33 Python Workshop Solutions

Exercise 1: Simulating HPP

Consider a homogeneous Poisson process with rate \(\lambda = 5\) events per hour.

Simulate the process over a time interval of 8 hours (i.e., from \(t=0\) to \(t=8\)) using the inter-arrival time method. Set seed using set.seed(1234) before simulating the process.

import numpy as np

def simulate_hpp(lmbda, T_max):
    t = 0.0
    times = []

    while True:
        t += np.random.exponential(scale=1 / lmbda)
        if t > T_max:
            break
        times.append(t)

    return np.array(times)

np.random.seed(1234)
event_times_hpp = simulate_hpp(lmbda = 5, T_max = 8)
np.round(event_times_hpp, 2)

array([0.04, 0.24, 0.35, 0.66, 0.96, 1.03, 1.09, 1.42, 2.05, 2.47, 2.56,
       2.69, 2.92, 3.17, 3.27, 3.43, 3.57, 3.57, 3.87, 4.3 , 4.39, 4.58,
       4.6 , 4.69, 5.23, 5.44, 5.54, 5.85, 5.93, 6.1 , 6.5 , 6.62, 6.94,
       6.97, 7.22, 7.46, 7.51])

Plot the number of events \(N(t)\) against time \(t\) for the simulated process.
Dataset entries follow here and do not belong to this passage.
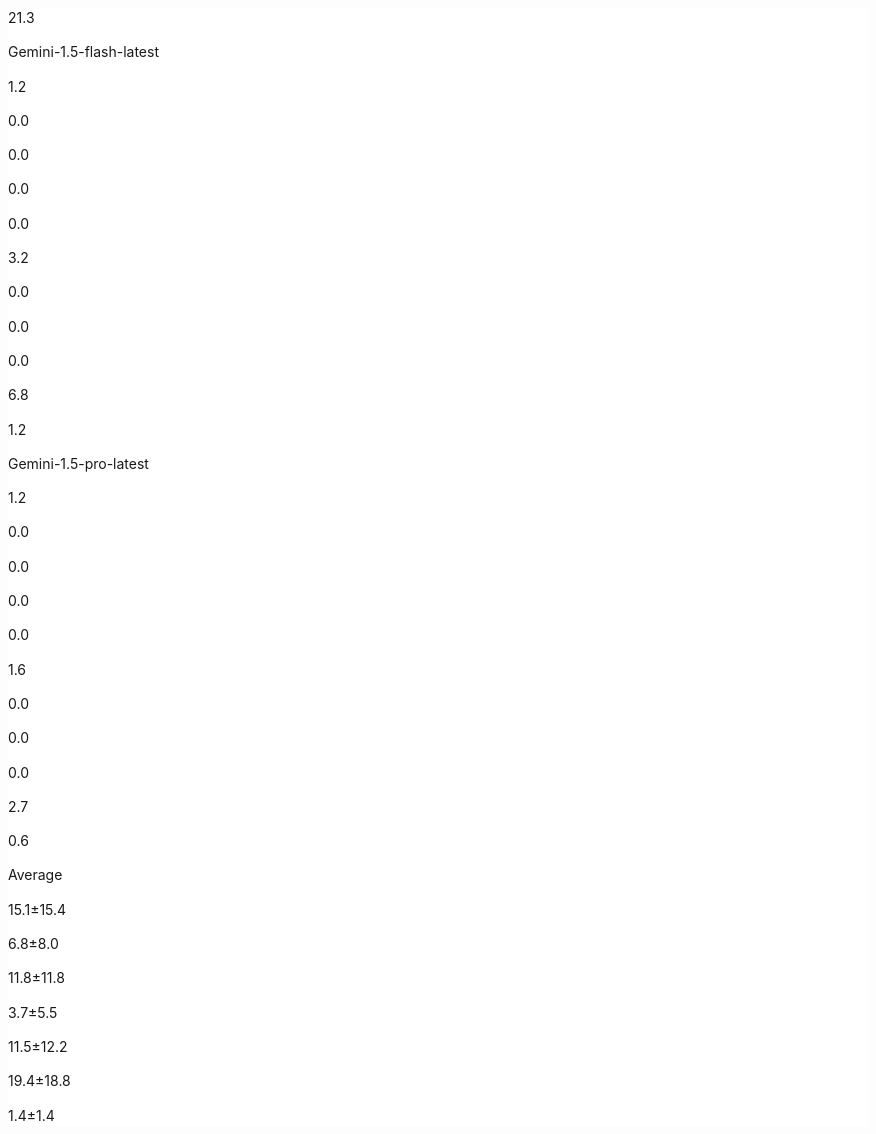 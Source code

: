 21.3

Gemini-1.5-flash-latest

1.2

0.0

0.0

0.0

0.0

3.2

0.0

0.0

0.0

6.8

1.2

Gemini-1.5-pro-latest

1.2

0.0

0.0

0.0

0.0

1.6

0.0

0.0

0.0

2.7

0.6

Average

15.1±15.4

6.8±8.0

11.8±11.8

3.7±5.5

11.5±12.2

19.4±18.8

1.4±1.4
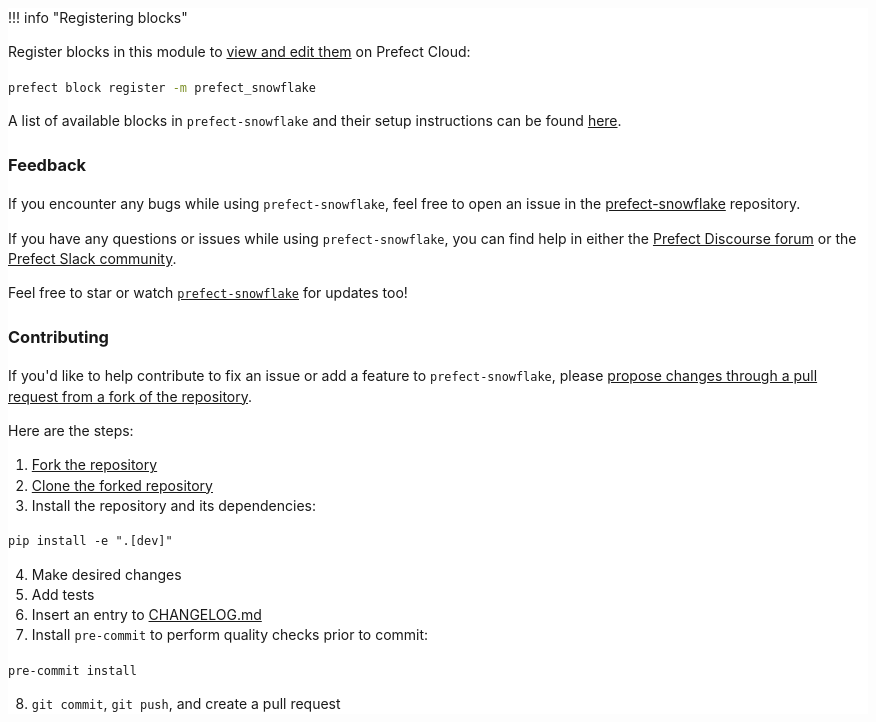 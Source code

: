 !!! info "Registering blocks"

Register blocks in this module to
[view and edit them](https://docs.prefect.io/ui/blocks/)
on Prefect Cloud:

```bash
prefect block register -m prefect_snowflake
```

A list of available blocks in `prefect-snowflake` and their setup instructions can be found [here](https://PrefectHQ.github.io/prefect-snowflake/blocks_catalog).

### Feedback

If you encounter any bugs while using `prefect-snowflake`, feel free to open an issue in the [prefect-snowflake](https://github.com/PrefectHQ/prefect-snowflake) repository.

If you have any questions or issues while using `prefect-snowflake`, you can find help in either the [Prefect Discourse forum](https://discourse.prefect.io/) or the [Prefect Slack community](https://prefect.io/slack).

Feel free to star or watch [`prefect-snowflake`](https://github.com/PrefectHQ/prefect-snowflake) for updates too!

### Contributing

If you'd like to help contribute to fix an issue or add a feature to `prefect-snowflake`, please [propose changes through a pull request from a fork of the repository](https://docs.github.com/en/pull-requests/collaborating-with-pull-requests/proposing-changes-to-your-work-with-pull-requests/creating-a-pull-request-from-a-fork).

Here are the steps:

1. [Fork the repository](https://docs.github.com/en/get-started/quickstart/fork-a-repo#forking-a-repository)
2. [Clone the forked repository](https://docs.github.com/en/get-started/quickstart/fork-a-repo#cloning-your-forked-repository)
3. Install the repository and its dependencies:
```
pip install -e ".[dev]"
```
4. Make desired changes
5. Add tests
6. Insert an entry to [CHANGELOG.md](https://github.com/PrefectHQ/prefect-snowflake/blob/main/CHANGELOG.md)
7. Install `pre-commit` to perform quality checks prior to commit:
```
pre-commit install
```
8. `git commit`, `git push`, and create a pull request
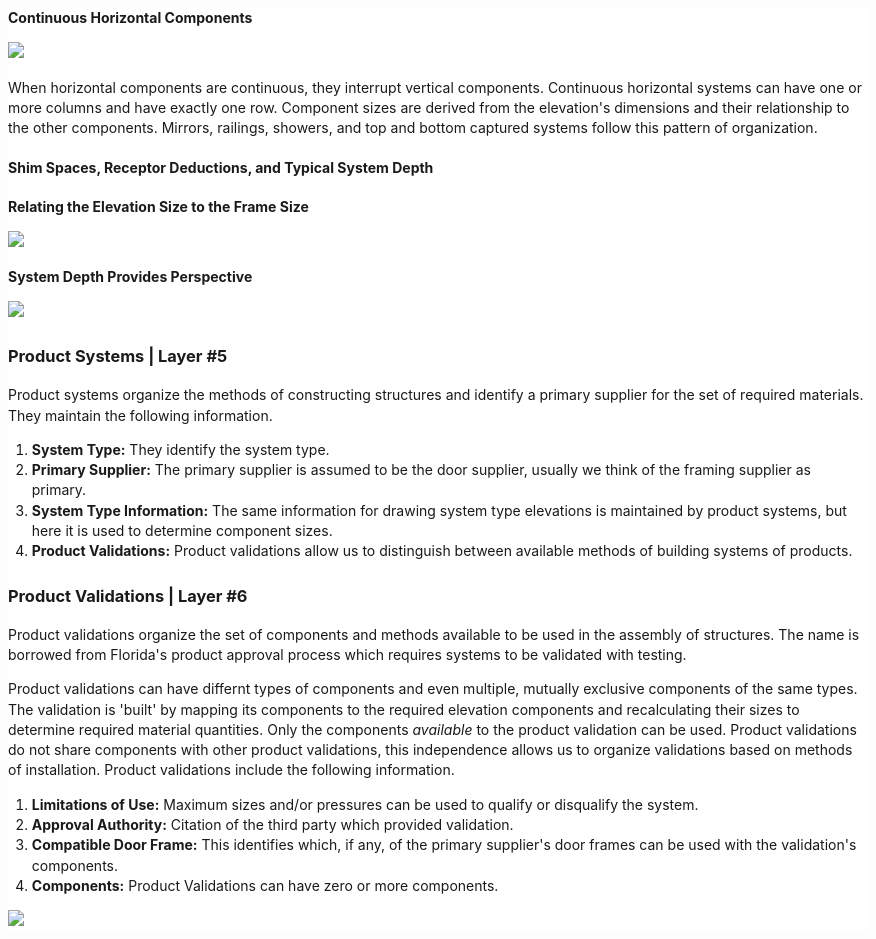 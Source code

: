 **Continuous Horizontal Components**

![](https://bidunity.com/images/Hcomponents.png)

When horizontal components are continuous, they interrupt vertical components. Continuous horizontal systems can have one or more columns and have exactly one row. Component sizes are derived from the elevation's dimensions and their relationship to the other components. Mirrors, railings, showers, and top and bottom captured systems follow this pattern of organization.

#### Shim Spaces, Receptor Deductions, and Typical System Depth

**Relating the Elevation Size to the Frame Size**

![](https://bidunity.com/images/elevation2d.png)

**System Depth Provides Perspective**

![](https://bidunity.com/images/elevation3d.png)

### Product Systems \| Layer \#5

Product systems organize the methods of constructing structures and identify a primary supplier for the set of required materials. They maintain the following information.

1. **System Type:** They identify the system type.
2. **Primary Supplier:** The primary supplier is assumed to be the door supplier, usually we think of the framing supplier as primary.
3. **System Type Information:** The same information for drawing system type elevations is maintained by product systems, but here it is used to determine component sizes.
4. **Product Validations:** Product validations allow us to distinguish between available methods of building systems of products.

### Product Validations \| Layer \#6

Product validations organize the set of components and methods available to be used in the assembly of structures. The name is borrowed from Florida's product approval process which requires systems to be validated with testing.

Product validations can have differnt types of components and even multiple, mutually exclusive components of the same types. The validation is 'built' by mapping its components to the required elevation components and recalculating their sizes to determine required material quantities. Only the components _available_ to the product validation can be used. Product validations do not share components with other product validations, this independence allows us to organize validations based on methods of installation. Product validations include the following information.

1. **Limitations of Use:** Maximum sizes and/or pressures can be used to qualify or disqualify the system.
2. **Approval Authority:** Citation of the third party which provided validation.
3. **Compatible Door Frame:** This identifies which, if any, of the primary supplier's door frames can be used with the validation's components.
4. **Components:** Product Validations can have zero or more components.

![](https://bidunity.com/images/layers16.png)
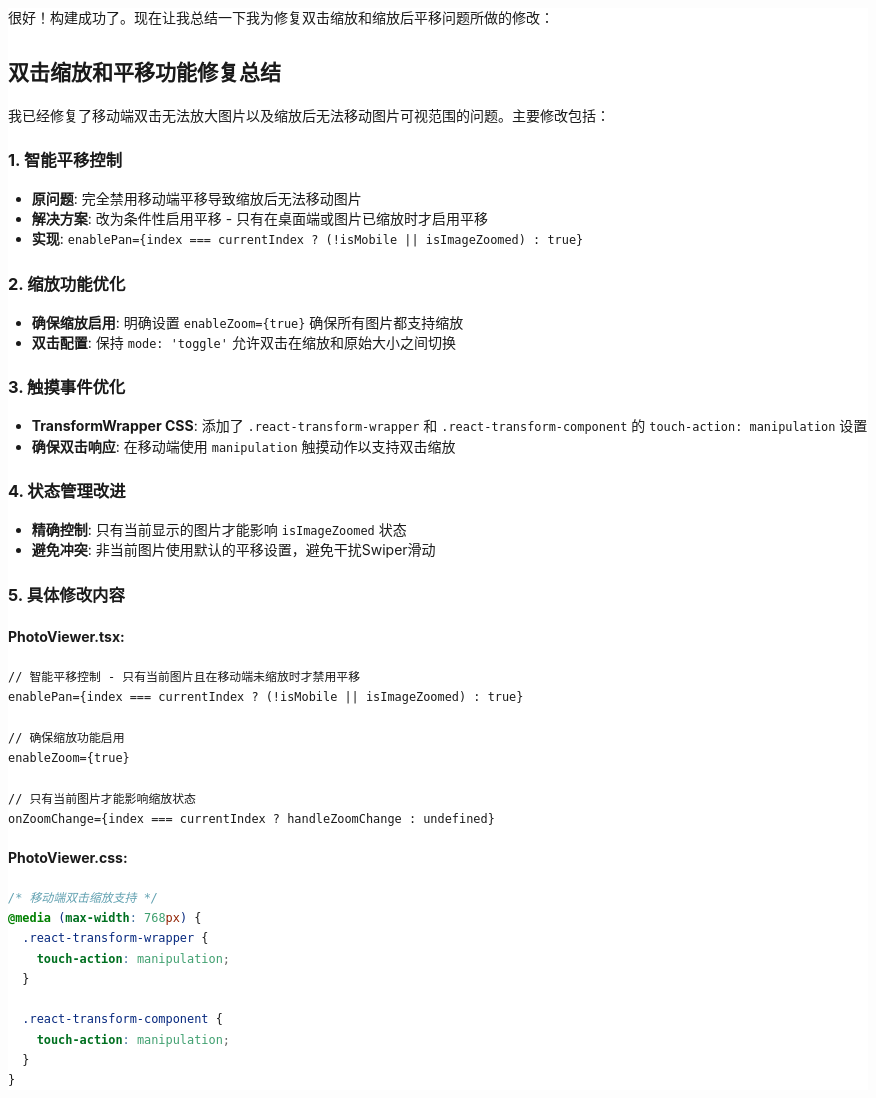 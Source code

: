 
很好！构建成功了。现在让我总结一下我为修复双击缩放和缩放后平移问题所做的修改：

## 双击缩放和平移功能修复总结

我已经修复了移动端双击无法放大图片以及缩放后无法移动图片可视范围的问题。主要修改包括：

### 1. **智能平移控制**
- **原问题**: 完全禁用移动端平移导致缩放后无法移动图片
- **解决方案**: 改为条件性启用平移 - 只有在桌面端或图片已缩放时才启用平移
- **实现**: `enablePan={index === currentIndex ? (!isMobile || isImageZoomed) : true}`

### 2. **缩放功能优化**
- **确保缩放启用**: 明确设置 `enableZoom={true}` 确保所有图片都支持缩放
- **双击配置**: 保持 `mode: 'toggle'` 允许双击在缩放和原始大小之间切换

### 3. **触摸事件优化**
- **TransformWrapper CSS**: 添加了 `.react-transform-wrapper` 和 `.react-transform-component` 的 `touch-action: manipulation` 设置
- **确保双击响应**: 在移动端使用 `manipulation` 触摸动作以支持双击缩放

### 4. **状态管理改进**
- **精确控制**: 只有当前显示的图片才能影响 `isImageZoomed` 状态
- **避免冲突**: 非当前图片使用默认的平移设置，避免干扰Swiper滑动

### 5. **具体修改内容**

#### PhotoViewer.tsx:
```tsx
// 智能平移控制 - 只有当前图片且在移动端未缩放时才禁用平移
enablePan={index === currentIndex ? (!isMobile || isImageZoomed) : true}

// 确保缩放功能启用
enableZoom={true}

// 只有当前图片才能影响缩放状态
onZoomChange={index === currentIndex ? handleZoomChange : undefined}
```

#### PhotoViewer.css:
```css
/* 移动端双击缩放支持 */
@media (max-width: 768px) {
  .react-transform-wrapper {
    touch-action: manipulation;
  }
  
  .react-transform-component {
    touch-action: manipulation;
  }
}
```
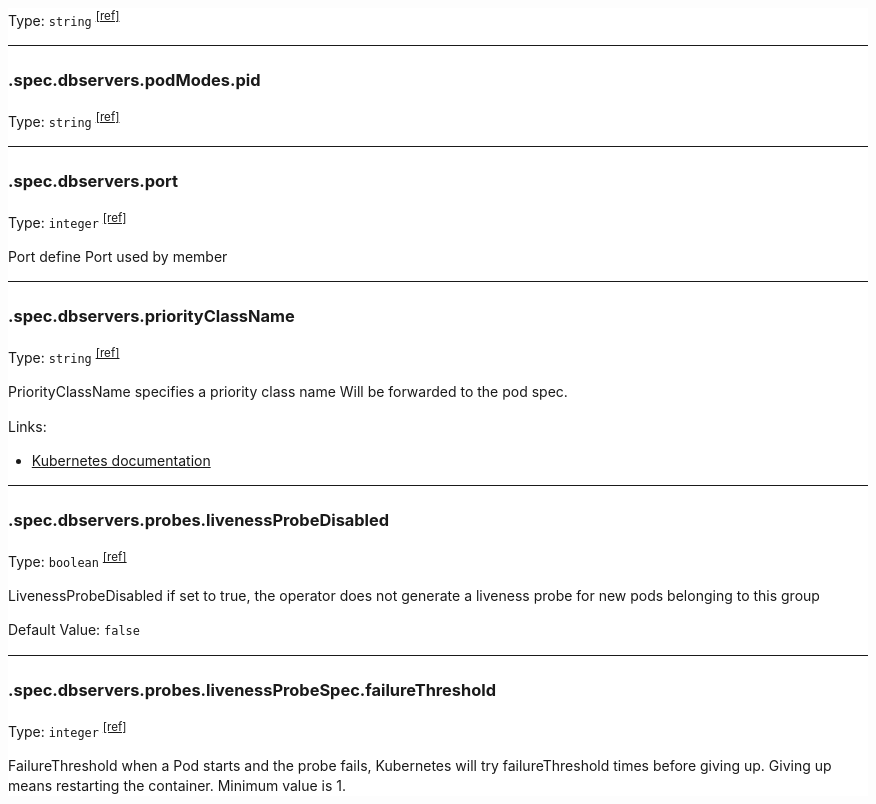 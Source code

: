 Type: `string` <sup>[\[ref\]](https://github.com/arangodb/kube-arangodb/blob/1.2.50/pkg/apis/deployment/v1/server_group_spec_pod_modes.go#L31)</sup>

***

### .spec.dbservers.podModes.pid

Type: `string` <sup>[\[ref\]](https://github.com/arangodb/kube-arangodb/blob/1.2.50/pkg/apis/deployment/v1/server_group_spec_pod_modes.go#L32)</sup>

***

### .spec.dbservers.port

Type: `integer` <sup>[\[ref\]](https://github.com/arangodb/kube-arangodb/blob/1.2.50/pkg/apis/deployment/v1/server_group_spec.go#L206)</sup>

Port define Port used by member

***

### .spec.dbservers.priorityClassName

Type: `string` <sup>[\[ref\]](https://github.com/arangodb/kube-arangodb/blob/1.2.50/pkg/apis/deployment/v1/server_group_spec.go#L127)</sup>

PriorityClassName specifies a priority class name
Will be forwarded to the pod spec.

Links:
* [Kubernetes documentation](https://kubernetes.io/docs/concepts/configuration/pod-priority-preemption/)

***

### .spec.dbservers.probes.livenessProbeDisabled

Type: `boolean` <sup>[\[ref\]](https://github.com/arangodb/kube-arangodb/blob/1.2.50/pkg/apis/deployment/v1/server_group_spec_probe.go#L27)</sup>

LivenessProbeDisabled if set to true, the operator does not generate a liveness probe for new pods belonging to this group

Default Value: `false`

***

### .spec.dbservers.probes.livenessProbeSpec.failureThreshold

Type: `integer` <sup>[\[ref\]](https://github.com/arangodb/kube-arangodb/blob/1.2.50/pkg/apis/deployment/v1/server_group_spec_probe.go#L77)</sup>

FailureThreshold when a Pod starts and the probe fails, Kubernetes will try failureThreshold times before giving up.
Giving up means restarting the container.
Minimum value is 1.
import matplotlib.pyplot as plt

plt.step(np.concatenate(([0], event_times_hpp)), np.arange(len(event_times_hpp) + 1), where='post')
plt.xlabel("Time")
plt.ylabel("N(t)")
plt.title("Homogeneous Poisson Process")
plt.grid(True)
plt.show()

Calculate the average number of events per hour from your simulation and compare it to the theoretical rate \(\lambda\).

len(event_times_hpp) / 8

4.625

The average number of events per hour from the simulation is 4.652, which is close to the theoretical rate of 5 events per hour.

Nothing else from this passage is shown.